• **Goal of the exercise**:
Where a line holds the word "manually", count it, then give only the total for the entries below.
........
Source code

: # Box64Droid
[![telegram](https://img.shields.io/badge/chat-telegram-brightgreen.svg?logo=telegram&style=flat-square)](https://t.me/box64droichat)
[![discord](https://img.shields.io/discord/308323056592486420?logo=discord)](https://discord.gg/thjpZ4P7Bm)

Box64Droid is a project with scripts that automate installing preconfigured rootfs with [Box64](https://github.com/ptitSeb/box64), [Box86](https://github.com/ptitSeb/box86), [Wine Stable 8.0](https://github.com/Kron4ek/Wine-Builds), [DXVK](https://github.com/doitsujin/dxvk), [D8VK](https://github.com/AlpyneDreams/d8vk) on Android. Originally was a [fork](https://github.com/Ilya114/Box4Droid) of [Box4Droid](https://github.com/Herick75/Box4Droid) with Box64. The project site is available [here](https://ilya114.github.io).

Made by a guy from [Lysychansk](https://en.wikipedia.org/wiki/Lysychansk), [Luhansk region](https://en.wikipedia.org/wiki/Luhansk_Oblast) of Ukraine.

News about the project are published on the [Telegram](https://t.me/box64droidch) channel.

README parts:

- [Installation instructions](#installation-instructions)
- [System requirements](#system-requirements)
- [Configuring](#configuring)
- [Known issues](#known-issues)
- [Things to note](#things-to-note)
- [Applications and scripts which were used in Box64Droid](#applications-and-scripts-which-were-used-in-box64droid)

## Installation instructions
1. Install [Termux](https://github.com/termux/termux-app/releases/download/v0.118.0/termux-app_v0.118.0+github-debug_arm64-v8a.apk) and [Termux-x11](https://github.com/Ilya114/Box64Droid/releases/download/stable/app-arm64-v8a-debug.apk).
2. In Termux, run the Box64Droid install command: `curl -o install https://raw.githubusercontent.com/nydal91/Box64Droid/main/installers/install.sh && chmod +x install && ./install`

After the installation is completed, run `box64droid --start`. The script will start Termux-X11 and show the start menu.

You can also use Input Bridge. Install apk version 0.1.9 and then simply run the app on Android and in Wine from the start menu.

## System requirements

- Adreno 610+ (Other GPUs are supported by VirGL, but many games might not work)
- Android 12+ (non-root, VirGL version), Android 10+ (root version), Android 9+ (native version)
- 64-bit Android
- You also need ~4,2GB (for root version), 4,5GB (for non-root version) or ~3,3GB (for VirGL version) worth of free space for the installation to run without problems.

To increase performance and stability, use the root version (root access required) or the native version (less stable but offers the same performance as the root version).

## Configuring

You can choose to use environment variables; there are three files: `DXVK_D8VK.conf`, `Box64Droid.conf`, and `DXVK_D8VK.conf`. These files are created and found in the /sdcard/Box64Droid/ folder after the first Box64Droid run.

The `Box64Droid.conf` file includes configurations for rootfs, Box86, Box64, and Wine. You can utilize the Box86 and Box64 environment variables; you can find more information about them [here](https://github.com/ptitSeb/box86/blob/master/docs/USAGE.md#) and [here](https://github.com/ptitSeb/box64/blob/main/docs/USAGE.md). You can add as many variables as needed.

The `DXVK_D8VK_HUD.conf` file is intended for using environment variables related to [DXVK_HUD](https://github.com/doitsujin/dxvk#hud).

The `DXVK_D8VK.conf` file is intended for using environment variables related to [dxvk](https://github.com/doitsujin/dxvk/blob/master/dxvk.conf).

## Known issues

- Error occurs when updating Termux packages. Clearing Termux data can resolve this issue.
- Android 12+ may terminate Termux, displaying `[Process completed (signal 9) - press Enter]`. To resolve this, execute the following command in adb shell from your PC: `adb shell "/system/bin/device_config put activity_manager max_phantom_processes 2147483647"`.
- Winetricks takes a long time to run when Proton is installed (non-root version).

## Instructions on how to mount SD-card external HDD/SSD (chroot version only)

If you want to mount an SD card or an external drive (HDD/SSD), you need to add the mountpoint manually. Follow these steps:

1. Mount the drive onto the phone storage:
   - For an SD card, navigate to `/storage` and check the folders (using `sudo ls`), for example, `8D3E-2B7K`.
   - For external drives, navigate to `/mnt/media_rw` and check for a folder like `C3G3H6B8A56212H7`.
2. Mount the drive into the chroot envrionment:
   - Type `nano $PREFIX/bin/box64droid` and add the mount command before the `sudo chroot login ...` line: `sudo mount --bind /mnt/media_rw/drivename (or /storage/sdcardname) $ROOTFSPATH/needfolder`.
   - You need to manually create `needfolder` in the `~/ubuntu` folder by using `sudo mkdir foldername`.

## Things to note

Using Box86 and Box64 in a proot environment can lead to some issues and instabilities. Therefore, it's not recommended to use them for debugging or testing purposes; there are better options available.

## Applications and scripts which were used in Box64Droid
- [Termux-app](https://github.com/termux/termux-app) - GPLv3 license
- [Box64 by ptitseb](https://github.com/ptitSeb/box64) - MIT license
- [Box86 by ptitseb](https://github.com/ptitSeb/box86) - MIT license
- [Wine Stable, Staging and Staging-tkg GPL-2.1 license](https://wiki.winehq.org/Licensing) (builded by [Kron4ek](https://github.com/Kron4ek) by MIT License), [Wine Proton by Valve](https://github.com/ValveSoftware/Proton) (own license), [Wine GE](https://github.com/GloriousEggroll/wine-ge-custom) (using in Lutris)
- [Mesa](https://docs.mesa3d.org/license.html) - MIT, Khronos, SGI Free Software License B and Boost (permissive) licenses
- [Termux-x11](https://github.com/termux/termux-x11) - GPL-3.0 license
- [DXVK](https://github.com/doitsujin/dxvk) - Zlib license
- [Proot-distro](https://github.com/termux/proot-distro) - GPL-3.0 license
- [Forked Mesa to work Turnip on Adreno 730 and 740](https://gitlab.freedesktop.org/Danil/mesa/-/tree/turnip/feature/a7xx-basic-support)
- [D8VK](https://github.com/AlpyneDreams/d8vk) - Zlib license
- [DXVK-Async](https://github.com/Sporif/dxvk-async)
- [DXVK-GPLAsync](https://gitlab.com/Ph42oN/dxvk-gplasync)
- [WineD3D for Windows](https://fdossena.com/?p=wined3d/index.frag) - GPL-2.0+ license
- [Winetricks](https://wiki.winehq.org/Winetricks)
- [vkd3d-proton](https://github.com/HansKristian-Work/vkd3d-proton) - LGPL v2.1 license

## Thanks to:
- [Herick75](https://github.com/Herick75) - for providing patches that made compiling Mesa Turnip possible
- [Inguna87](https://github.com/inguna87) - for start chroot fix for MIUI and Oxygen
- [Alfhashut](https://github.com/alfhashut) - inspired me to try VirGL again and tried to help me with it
........
• **Response box**:
2